Deutschlands Konzerne stehen vor einem gewaltigen Problem

Die internationalen Aktienbörsen haben ihre Talfahrt Ende Oktober gestoppt und zu einer neuen Aufwärtsbewegung angesetzt. Sie verlief vor allem in der ersten Hälfte des Novembers sehr dynamisch. Die Kurse stiegen so schnell, dass viele Anleger, die von der neuen Rallye auf dem falschen Fuß erwischt wurden, gar nicht mehr hinterherkamen.
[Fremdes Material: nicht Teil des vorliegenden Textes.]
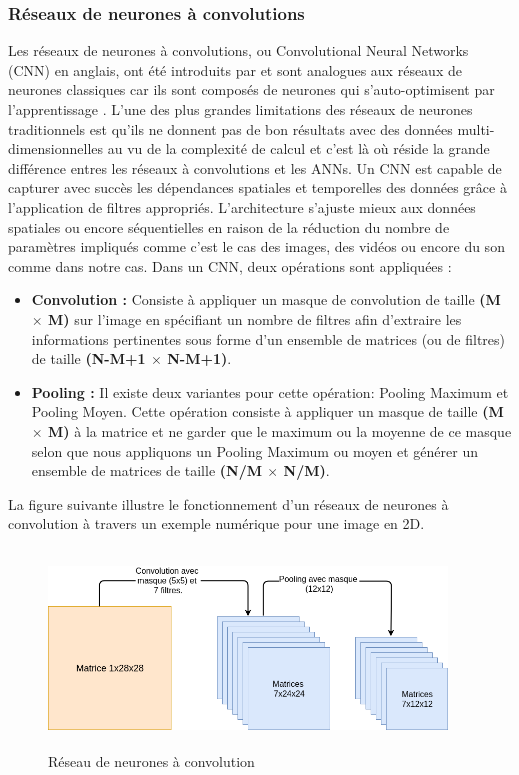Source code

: \subsubsection{Réseaux de neurones à convolutions}
Les réseaux de neurones à convolutions, ou Convolutional Neural Networks (CNN) en anglais, ont été introduits par \cite{cnnhist} et sont analogues aux réseaux de neurones classiques car ils sont composés de neurones qui s'auto-optimisent par l'apprentissage \cite{cnnintro}. L'une des plus grandes limitations des réseaux de neurones traditionnels est qu'ils ne donnent pas de bon résultats avec des données multi-dimensionnelles au vu de  la complexité de calcul et c'est là où réside la grande différence entres les réseaux à convolutions et les ANNs. Un CNN est capable de capturer avec succès les dépendances spatiales et temporelles des données grâce à l'application de filtres appropriés. L'architecture s'ajuste mieux aux données spatiales ou encore séquentielles en raison de la réduction du nombre de paramètres impliqués comme c'est le cas des images, des vidéos ou encore du son comme dans notre cas. Dans un CNN, deux opérations sont appliquées : 
\begin{itemize}
    \item \textbf{Convolution :} Consiste à appliquer un masque de convolution de taille \textbf{(M $\times$ M)} sur l'image en spécifiant un nombre de filtres afin d'extraire les informations pertinentes sous forme d'un ensemble de matrices (ou de filtres) de taille \textbf{(N-M+1 $\times$ N-M+1)}.    
    \item \textbf{Pooling :} Il existe deux variantes pour cette opération: Pooling Maximum et Pooling Moyen. Cette opération consiste à appliquer un masque de taille \textbf{(M $\times$ M)} à la matrice et ne garder que le maximum ou la moyenne de ce masque selon que nous appliquons un Pooling Maximum ou moyen et générer un ensemble de matrices de taille \textbf{(N/M $\times$ N/M)}.\\
\end{itemize}

La figure suivante illustre le fonctionnement d'un réseaux de neurones à convolution à travers un exemple numérique pour une image en 2D.
\begin{figure}[H]
    \centering
    \includegraphics[height=150pt,width=300pt]{images/chap2/CNN.png}
    \caption{Réseau de neurones à convolution}
\end{figure}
Da von der Börse gesagt wird, dass sie die wirtschaftliche Zukunft um etwa sechs Monate vorwegnimmt, scheinen wir also jede Menge Grund zu haben, uns auf ein entspanntes und wirtschaftlich aufwärts gerichtetes Jahr 2024 freuen zu können. Das ist eine mögliche Sichtweise.

Eine andere ist, dass viele DAX-Konzerne mit einem sehr unguten Gefühl auf die nächsten zwei bis drei Jahre blicken werden. Der Grund für diesen Pessimismus sind ihre Schulden. Diese sind zu hoch, denn viele Unternehmen haben es in der Phase der niedrigen Zinsen versäumt, ihre Verbindlichkeiten deutlich zu reduzieren.

Die Zeit des billigen Geldes fordert ihren Tribut

Stattdessen hat man das Gegenteil getan und die eigene Verschuldung noch mächtig ausgebaut. Heute liegt die Verschuldung der 40 im DAX vertretenen Konzerne bei rund 650 Milliarden Euro. Der Schuldenberg ist damit doppelt so hoch wie noch vor zehn Jahren. Doch es kommt für die deutsche Industrie noch schlimmer.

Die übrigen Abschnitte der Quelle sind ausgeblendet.